- **Data section**
__________________________________________________

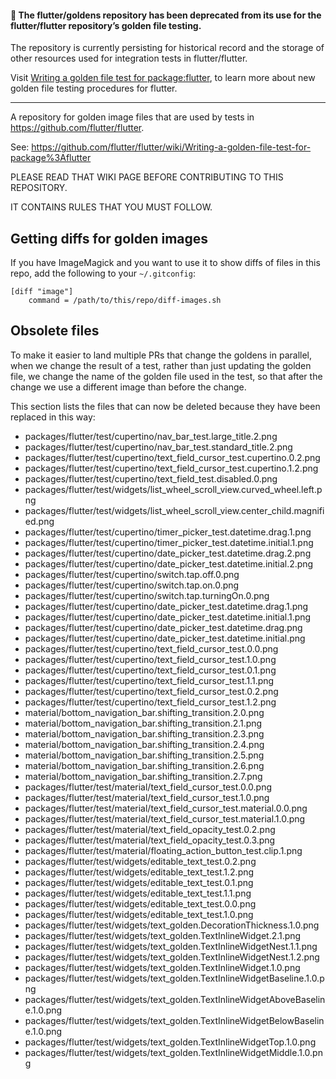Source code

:  #### :stop_sign: The flutter/goldens repository has been deprecated from its use for the flutter/flutter repository’s golden file testing.

The repository is currently persisting for historical record and the storage of other resources used for integration tests in flutter/flutter. 

Visit [Writing a golden file test for package:flutter](https://github.com/flutter/flutter/wiki/Writing-a-golden-file-test-for-package:flutter), to learn more about new golden file testing procedures for flutter.

---

A repository for golden image files that are used by tests in https://github.com/flutter/flutter.

See: https://github.com/flutter/flutter/wiki/Writing-a-golden-file-test-for-package%3Aflutter

PLEASE READ THAT WIKI PAGE BEFORE CONTRIBUTING TO THIS REPOSITORY.

IT CONTAINS RULES THAT YOU MUST FOLLOW.

## Getting diffs for golden images

If you have ImageMagick and you want to use it to show diffs of files
in this repo, add the following to your `~/.gitconfig`:

```
[diff "image"]
    command = /path/to/this/repo/diff-images.sh
```

## Obsolete files

To make it easier to land multiple PRs that change the goldens in
parallel, when we change the result of a test, rather than just
updating the golden file, we change the name of the golden file
used in the test, so that after the change we use a different
image than before the change.

This section lists the files that can now be deleted because
they have been replaced in this way:

- packages/flutter/test/cupertino/nav_bar_test.large_title.2.png
- packages/flutter/test/cupertino/nav_bar_test.standard_title.2.png
- packages/flutter/test/cupertino/text_field_cursor_test.cupertino.0.2.png
- packages/flutter/test/cupertino/text_field_cursor_test.cupertino.1.2.png
- packages/flutter/test/cupertino/text_field_test.disabled.0.png
- packages/flutter/test/widgets/list_wheel_scroll_view.curved_wheel.left.png
- packages/flutter/test/widgets/list_wheel_scroll_view.center_child.magnified.png
- packages/flutter/test/cupertino/timer_picker_test.datetime.drag.1.png
- packages/flutter/test/cupertino/timer_picker_test.datetime.initial.1.png
- packages/flutter/test/cupertino/date_picker_test.datetime.drag.2.png
- packages/flutter/test/cupertino/date_picker_test.datetime.initial.2.png
- packages/flutter/test/cupertino/switch.tap.off.0.png
- packages/flutter/test/cupertino/switch.tap.on.0.png
- packages/flutter/test/cupertino/switch.tap.turningOn.0.png
- packages/flutter/test/cupertino/date_picker_test.datetime.drag.1.png
- packages/flutter/test/cupertino/date_picker_test.datetime.initial.1.png
- packages/flutter/test/cupertino/date_picker_test.datetime.drag.png
- packages/flutter/test/cupertino/date_picker_test.datetime.initial.png
- packages/flutter/test/cupertino/text_field_cursor_test.0.0.png
- packages/flutter/test/cupertino/text_field_cursor_test.1.0.png
- packages/flutter/test/cupertino/text_field_cursor_test.0.1.png
- packages/flutter/test/cupertino/text_field_cursor_test.1.1.png
- packages/flutter/test/cupertino/text_field_cursor_test.0.2.png
- packages/flutter/test/cupertino/text_field_cursor_test.1.2.png
- material/bottom_navigation_bar.shifting_transition.2.0.png
- material/bottom_navigation_bar.shifting_transition.2.1.png
- material/bottom_navigation_bar.shifting_transition.2.3.png
- material/bottom_navigation_bar.shifting_transition.2.4.png
- material/bottom_navigation_bar.shifting_transition.2.5.png
- material/bottom_navigation_bar.shifting_transition.2.6.png
- material/bottom_navigation_bar.shifting_transition.2.7.png
- packages/flutter/test/material/text_field_cursor_test.0.0.png
- packages/flutter/test/material/text_field_cursor_test.1.0.png
- packages/flutter/test/material/text_field_cursor_test.material.0.0.png
- packages/flutter/test/material/text_field_cursor_test.material.1.0.png
- packages/flutter/test/material/text_field_opacity_test.0.2.png
- packages/flutter/test/material/text_field_opacity_test.0.3.png
- packages/flutter/test/material/floating_action_button_test.clip.1.png
- packages/flutter/test/widgets/editable_text_test.0.2.png
- packages/flutter/test/widgets/editable_text_test.1.2.png
- packages/flutter/test/widgets/editable_text_test.0.1.png
- packages/flutter/test/widgets/editable_text_test.1.1.png
- packages/flutter/test/widgets/editable_text_test.0.0.png
- packages/flutter/test/widgets/editable_text_test.1.0.png
- packages/flutter/test/widgets/text_golden.DecorationThickness.1.0.png
- packages/flutter/test/widgets/text_golden.TextInlineWidget.2.1.png
- packages/flutter/test/widgets/text_golden.TextInlineWidgetNest.1.1.png
- packages/flutter/test/widgets/text_golden.TextInlineWidgetNest.1.2.png
- packages/flutter/test/widgets/text_golden.TextInlineWidget.1.0.png
- packages/flutter/test/widgets/text_golden.TextInlineWidgetBaseline.1.0.png
- packages/flutter/test/widgets/text_golden.TextInlineWidgetAboveBaseline.1.0.png
- packages/flutter/test/widgets/text_golden.TextInlineWidgetBelowBaseline.1.0.png
- packages/flutter/test/widgets/text_golden.TextInlineWidgetTop.1.0.png
- packages/flutter/test/widgets/text_golden.TextInlineWidgetMiddle.1.0.png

__________________________________________________

- **Directions for this task**
Print all records word for word, no images.

- **Exercise output**
Source code

:  #### :stop_sign: The flutter/goldens repository has been deprecated from its use for the flutter/flutter repository’s golden file testing.

The repository is currently persisting for historical record and the storage of other resources used for integration tests in flutter/flutter. 

Visit [Writing a golden file test for package:flutter](https://github.com/flutter/flutter/wiki/Writing-a-golden-file-test-for-package:flutter), to learn more about new golden file testing procedures for flutter.

---

A repository for golden image files that are used by tests in https://github.com/flutter/flutter.

See: https://github.com/flutter/flutter/wiki/Writing-a-golden-file-test-for-package%3Aflutter

PLEASE READ THAT WIKI PAGE BEFORE CONTRIBUTING TO THIS REPOSITORY.

IT CONTAINS RULES THAT YOU MUST FOLLOW.

## Getting diffs for golden images

If you have ImageMagick and you want to use it to show diffs of files
in this repo, add the following to your `~/.gitconfig`:

```
[diff "image"]
    command = /path/to/this/repo/diff-images.sh
```

## Obsolete files

To make it easier to land multiple PRs that change the goldens in
parallel, when we change the result of a test, rather than just
updating the golden file, we change the name of the golden file
used in the test, so that after the change we use a different
image than before the change.

This section lists the files that can now be deleted because
they have been replaced in this way:

- packages/flutter/test/cupertino/nav_bar_test.large_title.2.png
- packages/flutter/test/cupertino/nav_bar_test.standard_title.2.png
- packages/flutter/test/cupertino/text_field_cursor_test.cupertino.0.2.png
- packages/flutter/test/cupertino/text_field_cursor_test.cupertino.1.2.png
- packages/flutter/test/cupertino/text_field_test.disabled.0.png
- packages/flutter/test/widgets/list_wheel_scroll_view.curved_wheel.left.png
- packages/flutter/test/widgets/list_wheel_scroll_view.center_child.magnified.png
- packages/flutter/test/cupertino/timer_picker_test.datetime.drag.1.png
- packages/flutter/test/cupertino/timer_picker_test.datetime.initial.1.png
- packages/flutter/test/cupertino/date_picker_test.datetime.drag.2.png
- packages/flutter/test/cupertino/date_picker_test.datetime.initial.2.png
- packages/flutter/test/cupertino/switch.tap.off.0.png
- packages/flutter/test/cupertino/switch.tap.on.0.png
- packages/flutter/test/cupertino/switch.tap.turningOn.0.png
- packages/flutter/test/cupertino/date_picker_test.datetime.drag.1.png
- packages/flutter/test/cupertino/date_picker_test.datetime.initial.1.png
- packages/flutter/test/cupertino/date_picker_test.datetime.drag.png
- packages/flutter/test/cupertino/date_picker_test.datetime.initial.png
- packages/flutter/test/cupertino/text_field_cursor_test.0.0.png
- packages/flutter/test/cupertino/text_field_cursor_test.1.0.png
- packages/flutter/test/cupertino/text_field_cursor_test.0.1.png
- packages/flutter/test/cupertino/text_field_cursor_test.1.1.png
- packages/flutter/test/cupertino/text_field_cursor_test.0.2.png
- packages/flutter/test/cupertino/text_field_cursor_test.1.2.png
- material/bottom_navigation_bar.shifting_transition.2.0.png
- material/bottom_navigation_bar.shifting_transition.2.1.png
- material/bottom_navigation_bar.shifting_transition.2.3.png
- material/bottom_navigation_bar.shifting_transition.2.4.png
- material/bottom_navigation_bar.shifting_transition.2.5.png
- material/bottom_navigation_bar.shifting_transition.2.6.png
- material/bottom_navigation_bar.shifting_transition.2.7.png
- packages/flutter/test/material/text_field_cursor_test.0.0.png
- packages/flutter/test/material/text_field_cursor_test.1.0.png
- packages/flutter/test/material/text_field_cursor_test.material.0.0.png
- packages/flutter/test/material/text_field_cursor_test.material.1.0.png
- packages/flutter/test/material/text_field_opacity_test.0.2.png
- packages/flutter/test/material/text_field_opacity_test.0.3.png
- packages/flutter/test/material/floating_action_button_test.clip.1.png
- packages/flutter/test/widgets/editable_text_test.0.2.png
- packages/flutter/test/widgets/editable_text_test.1.2.png
- packages/flutter/test/widgets/editable_text_test.0.1.png
- packages/flutter/test/widgets/editable_text_test.1.1.png
- packages/flutter/test/widgets/editable_text_test.0.0.png
- packages/flutter/test/widgets/editable_text_test.1.0.png
- packages/flutter/test/widgets/text_golden.DecorationThickness.1.0.png
- packages/flutter/test/widgets/text_golden.TextInlineWidget.2.1.png
- packages/flutter/test/widgets/text_golden.TextInlineWidgetNest.1.1.png
- packages/flutter/test/widgets/text_golden.TextInlineWidgetNest.1.2.png
- packages/flutter/test/widgets/text_golden.TextInlineWidget.1.0.png
- packages/flutter/test/widgets/text_golden.TextInlineWidgetBaseline.1.0.png
- packages/flutter/test/widgets/text_golden.TextInlineWidgetAboveBaseline.1.0.png
- packages/flutter/test/widgets/text_golden.TextInlineWidgetBelowBaseline.1.0.png
- packages/flutter/test/widgets/text_golden.TextInlineWidgetTop.1.0.png
- packages/flutter/test/widgets/text_golden.TextInlineWidgetMiddle.1.0.png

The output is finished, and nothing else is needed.